Saudi Arabian squash supremo expects sport to grow in the Kingdom

Nour El-Sherwin and Nouran Gohar (R) of Egypt are two of the biggest names in female squash, players who Al-Turki hopes will inspire Saudi youth. (AFP)
Updated 18 October 2018

Saudi Arabian squash supremo expects sport to grow in the Kingdom

  • Ziad Al-Turki, the Saudi Squash Federation President and PSA Chairman, wants more squash in the Kingdom
  • He wants to stimulate the growth of the game in Saudi Arabia and give local players the chance to climb up the world rankings

The Professional Squash Association (PSA) chief plans to build on the success of staging the first ever professional women’s squash tournament in Saudi Arabia by making a men’s and women’s tournament in the Kingdom a permanent fixture in the squash calendar.
Ziad Al-Turki, the Saudi Squash Federation President and PSA Chairman, collaborated with the General Sports Authority and Princess Reema bint Bandar to stage the landmark event at Princess Nora bint Abdul Rahman University in January, which featured 32 international players.
Eight-time world champion Nicol David hailed the tournament as a historic moment — and Al-Turki revealed plans are underway to make the Kingdom a regular stop on the hectic World Tour.
“It will happen again,” he said. “We are looking at either the end of this year or again in January. Hopefully it will be an annual event and hopefully we can bring back a men’s event. The PSA World Tour is full this year but we are going to find a slot probably for 2019 and then hopefully do a men’s and woman’s tournament back-to-back.”
The Kingdom last hosted a men’s event in 2010 when Nick Matthew won the Men’s World Championship, but Al-Turki now has the appetite to bring back the game’s top male players to Saudi Arabia after seeing the transformative effect the women’s game in January has had.
“Princess Noura University and King Saud University are contacting us telling us they want us to bring in trainers so they can host an amateur tournament between each other,” said Al-Turki. “We are getting contacted by girls who want to start participating in squash — that’s the ultimate goal. In that sense, it was a great success.”
Al-Turki said he will learn the lessons of the January tournament when staging future events.
“It took a lot of administrative work to get it approved – it didn’t happen overnight,” he said. “I started this when Prince Abdullah was at the helm and then it got another push when Princess Reema was first appointed. It was a few years in the making. 

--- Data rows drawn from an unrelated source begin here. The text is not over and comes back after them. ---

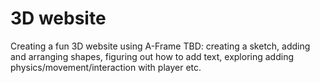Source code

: # 3D website
Creating a fun 3D website using A-Frame
TBD: creating a sketch, adding and arranging shapes, figuring out how to add text, exploring adding physics/movement/interaction with player etc. 
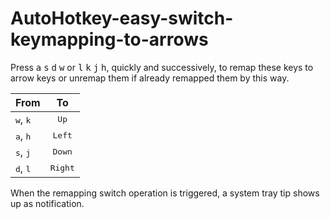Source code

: # AutoHotkey-easy-switch-keymapping-to-arrows

Press <kbd>a</kbd> <kbd>s</kbd> <kbd>d</kbd> <kbd>w</kbd> or <kbd>l</kbd>
<kbd>k</kbd> <kbd>j</kbd> <kbd>h</kbd>, quickly and successively, to remap
these keys to arrow keys or unremap them if already remapped them by this way.

| From                       | To               |
| :---                       | :--:             |
| <kbd>w</kbd>, <kbd>k</kbd> | <kbd>Up</kbd>    |
| <kbd>a</kbd>, <kbd>h</kbd> | <kbd>Left</kbd>  |
| <kbd>s</kbd>, <kbd>j</kbd> | <kbd>Down</kbd>  |
| <kbd>d</kbd>, <kbd>l</kbd> | <kbd>Right</kbd> |

When the remapping switch operation is triggered, a system tray tip shows up as
notification.
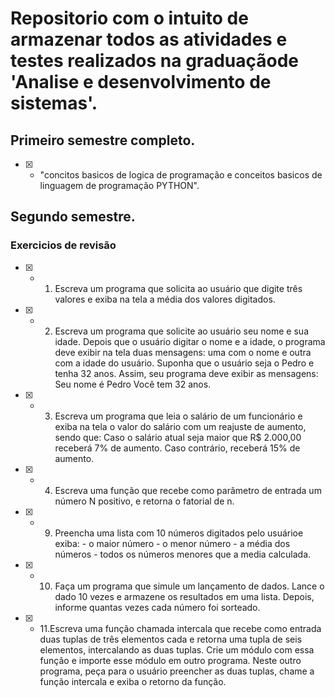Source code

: # Repositorio com o intuito de armazenar todos as atividades e testes realizados na graduaçãode                                     'Analise e desenvolvimento de sistemas'.

 ## Primeiro semestre completo.

 - [X] - "concitos basicos de logica de programação e conceitos basicos de linguagem de programação PYTHON".

## Segundo semestre.

###  Exercicios de revisão 

- [X] - 1. Escreva um programa que solicita ao usuário que digite três valores e exiba na tela a média dos valores digitados.    

- [X] - 2. Escreva um programa que solicite ao usuário seu nome e sua idade. Depois que o usuário digitar o nome e a idade, o programa deve exibir na tela duas mensagens: uma com o nome e outra com a idade do usuário. Suponha que o usuário seja o Pedro e tenha 32 anos. Assim, seu programa deve exibir as mensagens: 
Seu nome é Pedro
Você tem 32 anos.

- [X] - 3. Escreva um programa que leia o salário de um funcionário  e exiba na tela o valor do salário com um reajuste de aumento, sendo que:
Caso o salário atual seja maior que R$ 2.000,00 receberá 7% de aumento.
Caso contrário, receberá 15% de aumento.

- [X] - 4. Escreva uma função que recebe como parâmetro de entrada um número N positivo, e retorna o fatorial de n.

- [X] - 9. Preencha uma lista com 10 números digitados pelo usuárioe exiba:
           - o maior número 
           - o menor número
           - a média dos números 
           - todos os números menores que a media calculada.
- [X] - 10. Faça um programa que simule um lançamento de dados. Lance o dado 10 vezes e armazene os resultados em uma lista. Depois, informe quantas vezes cada número foi sorteado.

- [X] - 11.Escreva uma função chamada intercala que recebe como entrada duas tuplas de três elementos cada e retorna uma tupla de seis elementos, intercalando as duas tuplas.
Crie um módulo com essa função e importe esse módulo em outro programa. Neste outro programa, peça para o usuário preencher as duas tuplas, chame a função intercala e exiba o retorno da função.

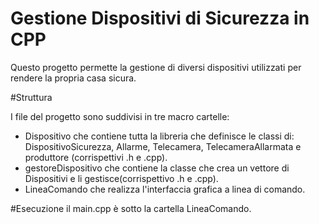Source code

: # Gestione Dispositivi di Sicurezza in CPP

Questo progetto permette la gestione di diversi dispositivi utilizzati per rendere la propria casa sicura.

#Struttura 

I file del progetto sono suddivisi in tre macro cartelle:
- Dispositivo che contiene tutta la libreria che definisce le classi di: DispositivoSicurezza, Allarme, Telecamera, TelecameraAllarmata e produttore (corrispettivi .h e .cpp).
- gestoreDispositivo che contiene la classe che crea un vettore di Dispositivi e li gestisce(corrispettivo .h e .cpp).
- LineaComando che realizza l'interfaccia grafica a linea di comando.

#Esecuzione
il main.cpp è sotto la cartella LineaComando.


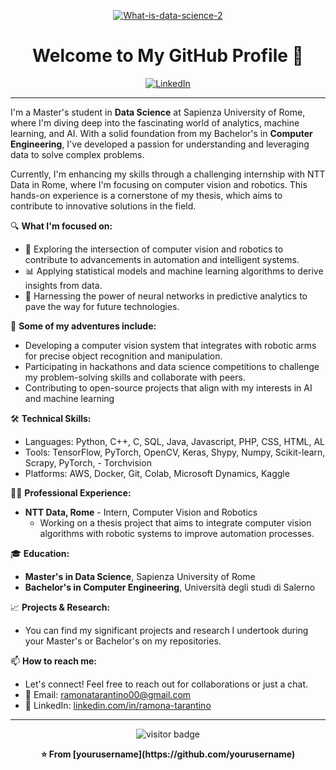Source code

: <p align="center">
  <a href="https://ibb.co/sKqGZk8"><img src="https://i.ibb.co/2vdQTmG/What-is-data-science-2.jpg" alt="What-is-data-science-2" border="0"></a>
</p>

<h1 align="center">Welcome to My GitHub Profile 👋</h1>

<p align="center">
  <a href="https://www.linkedin.com/in/ramona-tarantino-5a33a31b2/">
    <img alt="LinkedIn" src="https://img.shields.io/badge/LinkedIn-blue?style=flat&logo=linkedin">
  </a>
</p>

---

I'm a Master's student in **Data Science** at Sapienza University of Rome, where I'm diving deep into the fascinating world of analytics, machine learning, and AI. With a solid foundation from my Bachelor's in **Computer Engineering**, I've developed a passion for understanding and leveraging data to solve complex problems.

Currently, I'm enhancing my skills through a challenging internship with NTT Data in Rome, where I'm focusing on computer vision and robotics. This hands-on experience is a cornerstone of my thesis, which aims to contribute to innovative solutions in the field.

🔍 **What I'm focused on:**

- 🤖 Exploring the intersection of computer vision and robotics to contribute to advancements in automation and intelligent systems.
- 📊 Applying statistical models and machine learning algorithms to derive insights from data.
- 🧠 Harnessing the power of neural networks in predictive analytics to pave the way for future technologies.

🚀 **Some of my adventures include:**

- Developing a computer vision system that integrates with robotic arms for precise object recognition and manipulation.
- Participating in hackathons and data science competitions to challenge my problem-solving skills and collaborate with peers.
- Contributing to open-source projects that align with my interests in AI and machine learning


🛠 **Technical Skills:**

- Languages: Python, C++, C, SQL, Java, Javascript, PHP, CSS, HTML, AL 
- Tools: TensorFlow, PyTorch, OpenCV, Keras, Shypy, Numpy, Scikit-learn, Scrapy, PyTorch, -	Torchvision  
- Platforms: AWS, Docker, Git, Colab, Microsoft Dynamics, Kaggle

👩‍💻 **Professional Experience:**

- **NTT Data, Rome** - Intern, Computer Vision and Robotics
  - Working on a thesis project that aims to integrate computer vision algorithms with robotic systems to improve automation processes.
  
🎓 **Education:**

- **Master's in Data Science**, Sapienza University of Rome
- **Bachelor's in Computer Engineering**, Università degli studi di Salerno

📈 **Projects & Research:**

- You can find my significant projects and research I undertook during your Master's or Bachelor's on my repositories.

📫 **How to reach me:**

- Let's connect! Feel free to reach out for collaborations or just a chat.
- 📧 Email: ramonatarantino00@gmail.com
- 💼 LinkedIn: [linkedin.com/in/ramona-tarantino](https://www.linkedin.com/in/ramona-tarantino)

---

<div align="center">
  <img src="https://visitor-badge.glitch.me/badge?page_id=yourusername.yourrepository" alt="visitor badge"/>
</div>

<p align="center">
  <b>⭐️ From [yourusername](https://github.com/yourusername)</b>
</p>

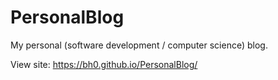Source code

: # PersonalBlog
My personal (software development / computer science) blog. 

View site: https://bh0.github.io/PersonalBlog/ 
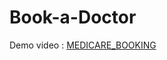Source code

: # Book-a-Doctor

Demo video : [MEDICARE_BOOKING](https://docs.google.com/document/d/1NFIGj5u0oMspQZWLhdcNhO6kgES8fRAo4Ee7WrBrEHo/edit?usp=drive_link)

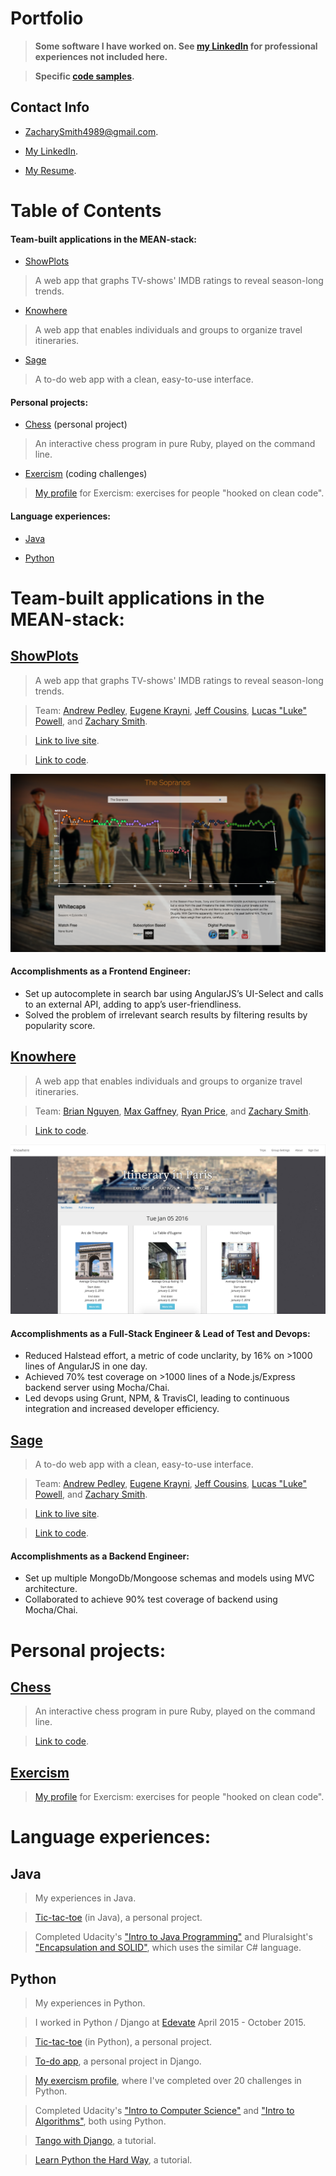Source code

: # Portfolio

> __Some software I have worked on.  See [my LinkedIn](https://www.linkedin.com/in/ZacharySmith4989) for professional experiences not included here.__

> __Specific [code samples](code_sample.md).__

## Contact Info

- ZacharySmith4989@gmail.com.

- [My LinkedIn](https://www.linkedin.com/in/ZacharySmith4989).

- [My Resume](https://drive.google.com/file/d/0B6b9i_P8hx_TLXM1VW0xLV9MbWs/view?usp=sharing).

# Table of Contents

#### Team-built applications in the MEAN-stack:

- [ShowPlots](#showplots)

> A web app that graphs TV-shows' IMDB ratings to reveal season-long trends.

- [Knowhere](#knowhere)

> A web app that enables individuals and groups to organize travel itineraries.

- [Sage](#sage)

> A to-do web app with a clean, easy-to-use interface.

#### Personal projects:

- [Chess](#chess) (personal project)

> An interactive chess program in pure Ruby, played on the command line.

- [Exercism](#exercism) (coding challenges)

> [My profile](http://exercism.io/ZacharyRSmith) for Exercism: exercises for people "hooked on clean code".

#### Language experiences:

- [Java](#java)

- [Python](#python)



# Team-built applications in the MEAN-stack:

## [ShowPlots](http://www.showplots.com/)

> A web app that graphs TV-shows' IMDB ratings to reveal season-long trends.

> Team: [Andrew Pedley](http://GitHub.com/apedley), [Eugene Krayni](http://GitHub.com/eakray), [Jeff Cousins](http://GitHub.com/jeffcousins), [Lucas "Luke" Powell](http://GitHub.com/lukebpowell), and [Zachary Smith](http://GitHub.com/ZacharyRSmith).

> [Link to live site](http://www.showplots.com).

> [Link to code](https://github.com/ZacharyRSmith/showplots).

![Image of ShowPlots](/show-plots.png)

#### Accomplishments as a Frontend Engineer:

- Set up autocomplete in search bar using AngularJS’s UI-Select and calls to an external API, adding to app’s user-friendliness.
- Solved the problem of irrelevant search results by filtering results by popularity score.



## [Knowhere](https://github.com/ZacharyRSmith/Knowhere)

> A web app that enables individuals and groups to organize travel itineraries.

> Team: [Brian Nguyen](http://github.com/brianacnguyen), [Max Gaffney](http://GitHub.com/mgaff), [Ryan Price](http://GitHub.com/rsprice), and [Zachary Smith](http://GitHub.com/ZacharyRSmith).

<!--
> [Link to live site](https://knowhere.herokuapp.com).
-->

> [Link to code](https://github.com/ZacharyRSmith/Knowhere).

![Image of Knowhere](/knowhere.png)

#### Accomplishments as a Full-Stack Engineer & Lead of Test and Devops:

- Reduced Halstead effort, a metric of code unclarity, by 16% on >1000 lines of AngularJS in one day.
- Achieved 70% test coverage on >1000 lines of a Node.js/Express backend server using Mocha/Chai.
- Led devops using Grunt, NPM, & TravisCI, leading to continuous integration and increased developer efficiency.



## [Sage](http://sageknights.herokuapp.com)

> A to-do web app with a clean, easy-to-use interface.

> Team: [Andrew Pedley](http://GitHub.com/apedley), [Eugene Krayni](http://GitHub.com/eakray), [Jeff Cousins](http://GitHub.com/jeffcousins), [Lucas "Luke" Powell](http://GitHub.com/lukebpowell), and [Zachary Smith](http://GitHub.com/ZacharyRSmith).

> [Link to live site](http://sageknights.herokuapp.com).

> [Link to code](https://github.com/ZacharyRSmith/sage).

#### Accomplishments as a Backend Engineer:

- Set up multiple MongoDb/Mongoose schemas and models using MVC architecture.
- Collaborated to achieve 90% test coverage of backend using Mocha/Chai.



# Personal projects:

## [Chess](https://github.com/ZacharyRSmith/chess)

> An interactive chess program in pure Ruby, played on the command line.

> [Link to code](https://github.com/ZacharyRSmith/chess).



## [Exercism](http://exercism.io/ZacharyRSmith)

> [My profile](http://exercism.io/ZacharyRSmith) for Exercism: exercises for people "hooked on clean code".



# Language experiences:

## Java

> My experiences in Java.

> [Tic-tac-toe](https://github.com/ZacharyRSmith/java-ttt) (in Java), a personal project.

> Completed Udacity's ["Intro to Java Programming"](https://www.udacity.com/courses/cs046) and Pluralsight's ["Encapsulation and SOLID"](https://app.pluralsight.com/library/courses/encapsulation-solid/table-of-contents), which uses the similar C# language.



## Python

> My experiences in Python.

> I worked in Python / Django at [Edevate](https://www.linkedin.com/company/3497543?trk=tyah&trkInfo=clickedVertical%3Acompany%2CclickedEntityId%3A3497543%2Cidx%3A2-1-2%2CtarId%3A1455165145351%2Ctas%3Aedevate) April 2015 - October 2015.

> [Tic-tac-toe](https://github.com/ZacharyRSmith/Py-tic-tac-toe) (in Python), a personal project.

> [To-do app](https://github.com/ZacharyRSmith/todo), a personal project in Django.

> [My exercism profile](http://exercism.io/ZacharyRSmith), where I've completed over 20 challenges in Python.

> Completed Udacity's ["Intro to Computer Science"](https://www.udacity.com/courses/cs101) and ["Intro to Algorithms"](https://www.udacity.com/courses/cs215), both using Python.

> [Tango with Django](https://github.com/ZacharyRSmith/twd), a tutorial.

> [Learn Python the Hard Way](https://github.com/ZacharyRSmith/Py), a tutorial.
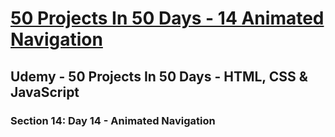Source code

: # [50 Projects In 50 Days - 14 Animated Navigation](https://arpadgbondor.github.io/50_Projects_In_50_Days-14_Animated_Navigation/)

## Udemy - 50 Projects In 50 Days - HTML, CSS & JavaScript
### Section 14: Day 14 - Animated Navigation
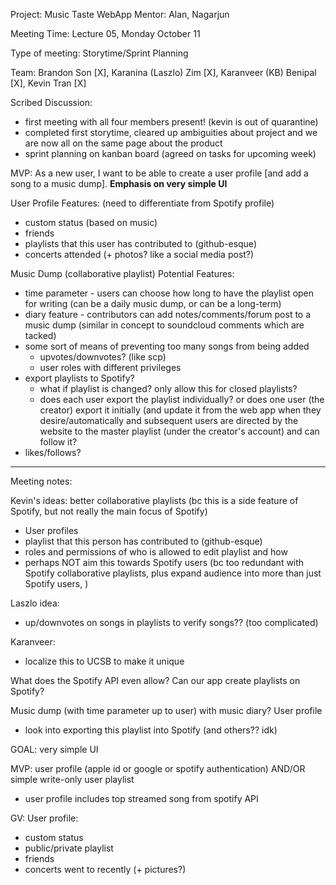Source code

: Project: Music Taste WebApp
Mentor: Alan, Nagarjun

Meeting Time: Lecture 05, Monday October 11

Type of meeting: Storytime/Sprint Planning

Team: Brandon Son [X], Karanina (Laszlo) Zim [X], Karanveer (KB) Benipal [X], Kevin Tran [X]

Scribed Discussion:
- first meeting with all four members present! (kevin is out of quarantine)
- completed first storytime, cleared up ambiguities about project and we are now all on the same page about the product
- sprint planning on kanban board (agreed on tasks for upcoming week)

MVP: As a new user, I want to be able to create a user profile [and add a song to a music dump].
**Emphasis on very simple UI**

User Profile Features: (need to differentiate from Spotify profile)
- custom status (based on music)
- friends
- playlists that this user has contributed to (github-esque)
- concerts attended (+ photos? like a social media post?)

Music Dump (collaborative playlist) Potential Features:
- time parameter - users can choose how long to have the playlist open for writing (can be a daily music dump, or can be a long-term)
- diary feature - contributors can add notes/comments/forum post to a music dump (similar in concept to soundcloud comments which are tacked)
- some sort of means of preventing too many songs from being added
  - upvotes/downvotes? (like scp)
  - user roles with different privileges
- export playlists to Spotify?
  - what if playlist is changed? only allow this for closed playlists?
  - does each user export the playlist individually? or does one user (the creator)
    export it initially (and update it from the web app when they desire/automatically and subsequent users are directed by the website to the master playlist (under the creator's
    account) and can follow it?
- likes/follows?

---

Meeting notes:

Kevin's ideas: better collaborative playlists (bc this is a side feature of Spotify, but not really the main focus of Spotify)
- User profiles
- playlist that this person has contributed to (github-esque)
- roles and permissions of who is allowed to edit playlist and how
- perhaps NOT aim this towards Spotify users (bc too redundant with Spotify collaborative playlists, plus expand audience into more than just Spotify users, )

Laszlo idea:
- up/downvotes on songs in playlists to verify songs?? (too complicated)

Karanveer:
- localize this to UCSB to make it unique

What does the Spotify API even allow? Can our app create playlists on Spotify?

Music dump (with time parameter up to user) with music diary? User profile
- look into exporting this playlist into Spotify (and others?? idk)

GOAL: very simple UI

MVP: user profile (apple id or google or spotify authentication) AND/OR simple write-only user playlist
- user profile includes top streamed song from spotify API

GV:
User profile:
- custom status
- public/private playlist
- friends
- concerts went to recently (+ pictures?)
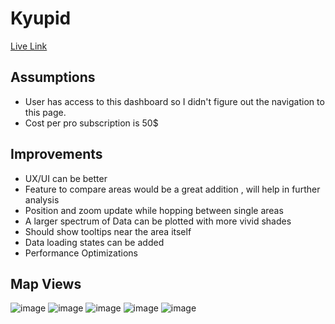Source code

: # Kyupid
[Live Link](https://kyupid-assignment.netlify.app/)

## Assumptions
* User has access to this dashboard so I didn't figure out the navigation to this page.
* Cost per pro subscription is 50$

## Improvements
* UX/UI can be better
* Feature to compare areas would be a great addition , will help in further analysis
* Position and zoom update while hopping between single areas
* A larger spectrum of Data can be plotted with more vivid shades
* Should show tooltips near the area itself
* Data loading states can be added
* Performance Optimizations


## Map Views
![image](https://user-images.githubusercontent.com/44872604/176987548-4cd49b1a-89fe-497c-9c14-07e6364e08d7.png)
![image](https://user-images.githubusercontent.com/44872604/176987562-7ded9280-df95-475f-88a8-db7faedec256.png)
![image](https://user-images.githubusercontent.com/44872604/176987572-b55db5bf-cb75-40de-84b9-b0393d1361bd.png)
![image](https://user-images.githubusercontent.com/44872604/176987576-0b2a0925-fc73-4d1e-a93f-32f48f713360.png)
![image](https://user-images.githubusercontent.com/44872604/176987625-6f78e246-4ef0-4ec0-9853-ccddb362b313.png)

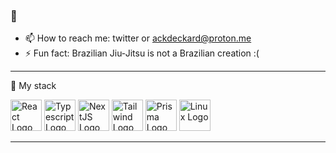 ### 👋


- 📫 How to reach me: twitter or ackdeckard@proton.me 
- ⚡ Fun fact: Brazilian Jiu-Jitsu is not a Brazilian creation :( 


---

🧰 My stack



<img src="https://cdn.worldvectorlogo.com/logos/react-2.svg" alt="React Logo" width="50" height="50"/> <img src="https://cdn.worldvectorlogo.com/logos/typescript.svg" alt="Typescript Logo" width="50" height="50"/> <img src="https://cdn.worldvectorlogo.com/logos/nextjs-2.svg" alt="NextJS Logo" width="50" height="50"  fill="#990D35"/> <img src="https://cdn.worldvectorlogo.com/logos/tailwind-css-1.svg" alt="Tailwind Logo" width="50" height="50"/> <img src="https://cdn.worldvectorlogo.com/logos/prisma-2.svg" alt="Prisma Logo" width="50" height="50"/> <img src="https://cdn.worldvectorlogo.com/logos/linux-tux.svg" alt="Linux Logo" width="50" height="50"/>

---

“We were under certain constraints and we couldn’t go out and advertise it as much to try and get more spectators. I would have loved for it to be at one of the women’s universities as it would have drawn a bigger attendance.”
Al-Turki does not just want to make the Kingdom a money-spinning opportunity for the world’s top players. He wants to stimulate the growth of the game in Saudi Arabia and give local players the chance to climb up the world rankings — and not just have to rely on wildcard entries.
“We are not just looking at big events — we are looking at doing smaller events to give the guys a chance to participate and get some points,” he said.
“Nada Abu Alnaja, for example, has become a professional player because she had to get a wildcard (for entry to the Saudi Women’s Masters). We are looking to build on the grassroots and bringing in top players for tournaments gives the grassroots a push.”
That will be music to the ears for the likes of rookies Mohammad Almwled, Abdulmajeed Boureggah and Abdulelah Boureggah. Their inexperience of playing competitive squash was exposed when they represented Saudi Arabia at the World Team Squash Championship in India in July. It was the first time a team from the Arab state had competed in the event and they finished last. Al-Turki is seeing signs of a revival of the game in the Kingdom and is excited about two young prospects.
“We did have quite a few young, aspiring players back in 2008-2009 but it fizzled out a bit,” he said. “Now it’s picking up again. We have two juniors who I am sponsoring and sending to international tournaments, they are 11 and 12. We had a third place finish at a junior tournament in Europe, so we’ve got high hopes for them. They are competing in the Kingdom and in GCC tournaments. The grandfather of squash in Saudi Arabia (Samer Al-Khateeb) has kind of adopted them and I pay their expenses. They are very eager, so the future could be bright with those two.”

FOUR THINGS WE LEARNED: A classic clash, sublime New Orleans Saints and a bad break for Alex Smith

Updated 20 November 2018

FOUR THINGS WE LEARNED: A classic clash, sublime New Orleans Saints and a bad break for Alex Smith

  • Saints once again show why they are serious Super Bowl contenders.
  • Unlucky Alex Smith suffers a horror injury.

LONDON: This is the time of year that can either make or break a team’s regular season. Are they headed for the playoffs or are they set to be on holiday in January? Here is what we learned after week 11 of the NFL.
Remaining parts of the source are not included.